A friend asked me to look at repairing her charming antique, art-nouveau mirror. It’s not large, about 30 cm plus the frame. I disassembled it and used UVA (sunlight-activated) clear glue to hold it together just enough to put back into the frame. The options for repairing it are to:
- simply glue the pieces together leaving the seams less obvious
- apply copper foil along the broken seams.
If the foil is left “as is”, it will result in something a bit like the effect of Kintsugi, a Japanese technique for repairing ceramics with gold leaf.

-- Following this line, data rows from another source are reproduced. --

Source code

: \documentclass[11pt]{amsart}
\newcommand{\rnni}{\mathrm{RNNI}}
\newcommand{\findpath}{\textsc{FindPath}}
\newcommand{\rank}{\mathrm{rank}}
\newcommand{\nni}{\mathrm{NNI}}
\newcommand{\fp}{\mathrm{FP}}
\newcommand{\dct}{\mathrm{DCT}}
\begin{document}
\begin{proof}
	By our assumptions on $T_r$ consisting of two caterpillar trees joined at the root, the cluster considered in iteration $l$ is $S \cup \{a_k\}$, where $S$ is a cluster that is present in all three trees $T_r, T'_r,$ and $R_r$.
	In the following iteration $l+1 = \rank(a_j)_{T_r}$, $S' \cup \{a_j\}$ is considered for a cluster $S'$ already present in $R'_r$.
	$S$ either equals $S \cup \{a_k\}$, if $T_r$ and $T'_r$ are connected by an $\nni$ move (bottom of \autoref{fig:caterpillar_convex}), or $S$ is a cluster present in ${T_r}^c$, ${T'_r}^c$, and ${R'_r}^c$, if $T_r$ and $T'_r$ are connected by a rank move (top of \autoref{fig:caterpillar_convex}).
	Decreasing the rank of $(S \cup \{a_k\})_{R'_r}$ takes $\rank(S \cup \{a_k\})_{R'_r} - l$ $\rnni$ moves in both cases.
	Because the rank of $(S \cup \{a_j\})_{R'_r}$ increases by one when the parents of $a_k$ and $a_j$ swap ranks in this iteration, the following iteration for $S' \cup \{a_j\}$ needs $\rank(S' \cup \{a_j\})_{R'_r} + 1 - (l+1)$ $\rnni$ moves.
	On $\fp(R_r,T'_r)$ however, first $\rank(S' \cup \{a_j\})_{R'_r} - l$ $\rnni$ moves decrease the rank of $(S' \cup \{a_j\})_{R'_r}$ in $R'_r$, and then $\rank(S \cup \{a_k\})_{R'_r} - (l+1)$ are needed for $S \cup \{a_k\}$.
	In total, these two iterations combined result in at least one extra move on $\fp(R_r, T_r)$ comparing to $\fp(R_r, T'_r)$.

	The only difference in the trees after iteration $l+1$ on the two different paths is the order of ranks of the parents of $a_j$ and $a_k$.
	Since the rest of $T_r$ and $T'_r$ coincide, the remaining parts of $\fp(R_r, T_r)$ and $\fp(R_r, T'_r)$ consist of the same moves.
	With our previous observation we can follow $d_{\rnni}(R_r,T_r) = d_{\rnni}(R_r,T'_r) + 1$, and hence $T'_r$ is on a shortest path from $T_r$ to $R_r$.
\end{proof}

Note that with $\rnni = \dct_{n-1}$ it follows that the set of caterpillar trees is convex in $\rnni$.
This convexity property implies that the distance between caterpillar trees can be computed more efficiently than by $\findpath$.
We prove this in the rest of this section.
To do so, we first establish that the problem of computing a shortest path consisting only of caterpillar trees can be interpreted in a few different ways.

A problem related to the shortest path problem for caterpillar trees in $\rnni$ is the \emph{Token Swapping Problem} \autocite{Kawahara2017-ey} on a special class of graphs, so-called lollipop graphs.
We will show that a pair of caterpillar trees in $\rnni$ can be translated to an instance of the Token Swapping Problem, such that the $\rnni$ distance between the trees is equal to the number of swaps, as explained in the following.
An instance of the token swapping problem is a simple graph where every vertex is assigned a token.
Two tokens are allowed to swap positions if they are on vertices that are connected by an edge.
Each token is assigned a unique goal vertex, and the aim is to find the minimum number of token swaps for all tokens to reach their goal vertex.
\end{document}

If the copper foil is soldered, and a patina applied, the seams will blend in to be more like the frame.
Stage one – disassembly
Once the glass came out of the frame, it revealed a pretty paper lining. It’s a fragment of a medieval oil painting showing a graceful young woman in a lovely dress. It’s a shame that the maker cut off her head.
Stage two – glue
There was a splinter of mirror about the size of a 5p coin that could be fitted back in. On the first go, the glue hadn’t quite set yet. It came loose when I tried to put the mirror back into the frame.
Stage three – repaired with copper foil
In the final piece (not shown), I applied a patina of copper sulphate to the foil to give it a more antiqued look. This removed the shine and made it a little bit of a closer match to the original metalwork.